:: RAW DATA ::

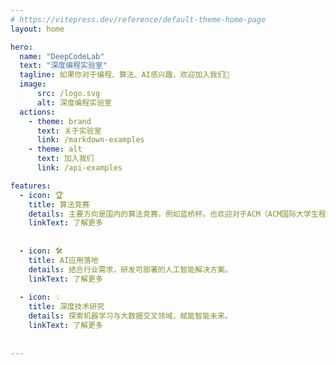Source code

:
 ```yaml
---
# https://vitepress.dev/reference/default-theme-home-page
layout: home

hero:
  name: "DeepCodeLab"
  text: "深度编程实验室"
  tagline: 如果你对于编程、算法、AI感兴趣，欢迎加入我们🎉
  image:
      src: /logo.svg
      alt: 深度编程实验室
  actions:
    - theme: brand
      text: 关于实验室
      link: /markdown-examples
    - theme: alt
      text: 加入我们
      link: /api-examples

features:
  - icon: 🏆
    title: 算法竞赛
    details: 主要方向是国内的算法竞赛，例如蓝桥杯。也欢迎对于ACM（ACM国际大学生程序设计竞赛）的同学。
    linkText: 了解更多
   
    
  - icon: 🛠️
    title: AI应用落地
    details: 结合行业需求，研发可部署的人工智能解决方案。
    linkText: 了解更多
   
  - icon: 💡
    title: 深度技术研究
    details: 探索机器学习与大数据交叉领域，赋能智能未来。
    linkText: 了解更多
    
    
---
```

:::

**EXERCISE GOAL:**
Reproduce the records verbatim, omitting all images they contain.

**OUTPUT OF THE EXERCISE:**
Source code

:
 ```yaml
---
# https://vitepress.dev/reference/default-theme-home-page
layout: home

hero:
  name: "DeepCodeLab"
  text: "深度编程实验室"
  tagline: 如果你对于编程、算法、AI感兴趣，欢迎加入我们🎉
  image:
      src: /logo.svg
      alt: 深度编程实验室
  actions:
    - theme: brand
      text: 关于实验室
      link: /markdown-examples
    - theme: alt
      text: 加入我们
      link: /api-examples

features:
  - icon: 🏆
    title: 算法竞赛
    details: 主要方向是国内的算法竞赛，例如蓝桥杯。也欢迎对于ACM（ACM国际大学生程序设计竞赛）的同学。
    linkText: 了解更多
   
    
  - icon: 🛠️
    title: AI应用落地
    details: 结合行业需求，研发可部署的人工智能解决方案。
    linkText: 了解更多
   
  - icon: 💡
    title: 深度技术研究
    details: 探索机器学习与大数据交叉领域，赋能智能未来。
    linkText: 了解更多
    
    
---
```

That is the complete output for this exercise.